The one thing I fear in this new chapter of life is not that grim alternative which will come eventually. What I fear most is becoming a “grumpy old man!” I don’t want to be a person who always sees the glass as half empty. I don’t want to sit on my duff and complain about the world situation or about the degeneration of the new generation of youth. I don’t want to dwell on the “Yesterday when I was young” as some kind of idyllic time. It wasn’t! In spite of some creaks in my joints, and some “forgetfulness,” I don’t want to harp on that kind of thing either. Nor, do I want to be a person who goes around saying “Jesus will take care of everything” and ignore reality and my own personal responsibility to make a difference.
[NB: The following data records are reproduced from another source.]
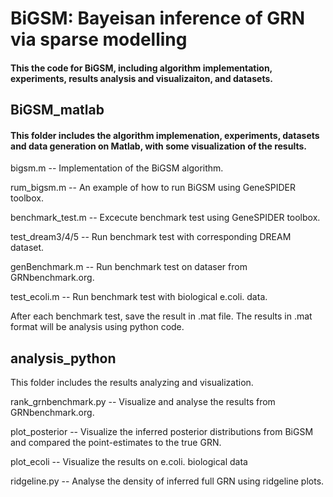 # BiGSM: Bayeisan inference of GRN via sparse modelling

#### This the code for BiGSM, including algorithm implementation, experiments, results analysis and visualizaiton, and datasets.

## BiGSM_matlab
#### This folder includes the algorithm implemenation, experiments, datasets and data generation on Matlab, with some visualization of the results.

bigsm.m -- Implementation of the BiGSM algorithm.

rum_bigsm.m -- An example of how to run BiGSM using GeneSPIDER toolbox.

benchmark_test.m -- Excecute benchmark test using GeneSPIDER toolbox.

test_dream3/4/5 -- Run benchmark test with corresponding DREAM dataset.

genBenchmark.m -- Run benchmark test on dataser from GRNbenchmark.org.

test_ecoli.m -- Run benchmark test with biological e.coli. data.

After each benchmark test, save the result in .mat file. The results in .mat format will be analysis using python code.

## analysis_python
This folder includes the results analyzing and visualization. 

rank_grnbenchmark.py -- Visualize and analyse the results from GRNbenchmark.org.

plot_posterior -- Visualize the inferred posterior distributions from BiGSM and compared the point-estimates to the true GRN.

plot_ecoli -- Visualize the results on e.coli. biological data

ridgeline.py -- Analyse the density of inferred full GRN using ridgeline plots.



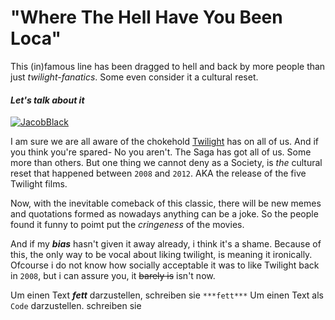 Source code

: # "Where The Hell Have You Been Loca"
This (in)famous line has been dragged to hell and back by more people than just  *twilight-fanatics*. Some even consider it a cultural reset.

#### _Let's talk about it_

[![JacobBlack](https://static1.srcdn.com/wordpress/wp-content/uploads/2021/09/Twilight-New-Moon-Loca-Meme.jpeg?q=50&fit=crop&w=767&dpr=1.5)](https://www.bing.com/ck/a?!&&p=568ab21bc30fbfcbJmltdHM9MTY2MDIwODE2NiZpZ3VpZD0zNDlmOGNlNC1kNDBmLTQ5NWMtOGMzNy1jYjcxY2NiN2RhMzAmaW5zaWQ9NTIwNQ&ptn=3&hsh=3&fclid=6f803264-1953-11ed-9cd9-6726c6d52d6c&u=a1aHR0cHM6Ly90d2lsaWdodC5mYW5kb20uY29tL2RlL3dpa2kvSmFjb2JfQmxhY2s&ntb=1)

I am sure we are all aware of the chokehold [Twilight](https://www.bing.com/ck/a?!&&p=cd0bc905f22720c2JmltdHM9MTY2MDIwNzcyMSZpZ3VpZD1kZWZlZGJhNy03OWE5LTQzMDgtYTJhMy1iZDU4NmI3MDEwOGMmaW5zaWQ9NTIxNA&ptn=3&hsh=3&fclid=6646ec65-1952-11ed-a63b-88e8285e13a9&u=a1aHR0cHM6Ly9lbi53aWtpcGVkaWEub3JnL3dpa2kvVGhlX1R3aWxpZ2h0X1NhZ2FfKGZpbG1fc2VyaWVzKQ&ntb=1)
has on all of us. And if you think you're spared- No you aren't.
The Saga has got all of us. Some more than others. But one thing we cannot deny as a Society, is *the* cultural reset that happened between `2008` and `2012`. AKA the release of the five Twilight films.

Now, with the inevitable comeback of this classic, there will be new memes and quotations formed as nowadays anything can be a joke. 
So the people found it funny to poimt put the _cringeness_ of the movies.

And if my ***bias*** hasn't given it away already, i think it's a shame. Because of this, the only way to be vocal about liking twilight, is  meaning it ironically.
Ofcourse i do not know how socially acceptable it was to like Twilight back in `2008`, but i can assure you, it ~~barely is~~ isn't now.




Um einen Text  ***fett*** darzustellen, schreiben sie `***fett***`
Um einen Text als `Code` darzustellen. schreiben sie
Let’s party! We’ve been invited. We’re wanted at this party—a “Pourer of New Wine” will be there. Those of us who come to this grace-party will be inebriated—“sanely intoxicated” (as Keating wrote). We will be drinking the wine of a new and heightened life. That’s what I want in my eightieth year—“a new and heightened life!” It can be so, I am told, if I go to the party.



Sunday, February 26, 2023

Paul's Birthday


Today is my eldest son’s birthday.  Paul was born in “Almost heaven, West Virginia” (“Blue Ridge mountains, Shenandoah river.  Life is old there, older than the trees, Younger than the mountains, growin’ like a breeze”).  I was a junior in college at the time.  We lived in a 35-foot trailer on the college campus.  Paul’s first bedroom was a wardrobe closet where the “porta-crib” just barely fit.  He didn’t seem to mind and somehow we managed to live together quite happily. Paul’s sons, Austin and Nick, have enjoyed teasing their dad about being born in a “trailer park” in West Virginia.  Today, Austin and his wife, Katie, actually live in West Virginia—but not in a trailer park!


“Swiftly flow the days…Wasn’t it only yesterday when he was small?  Swiftly fly the years.”  What joy we knew when unto us a son was born, a gift given, and the gift named, Paul, on February 26, 1966!   That same joy marks this day, February 26, 2023.  Happy Birthday, Paul!




Paul, Rachel, "Dad at 80" and Luke


 

Paul in that "little" trailer


Paul and his "Mom"


Paul and Helen


Paul with his sons:  Austin and Nick


Unto us a son is born...we named the gift, Paul.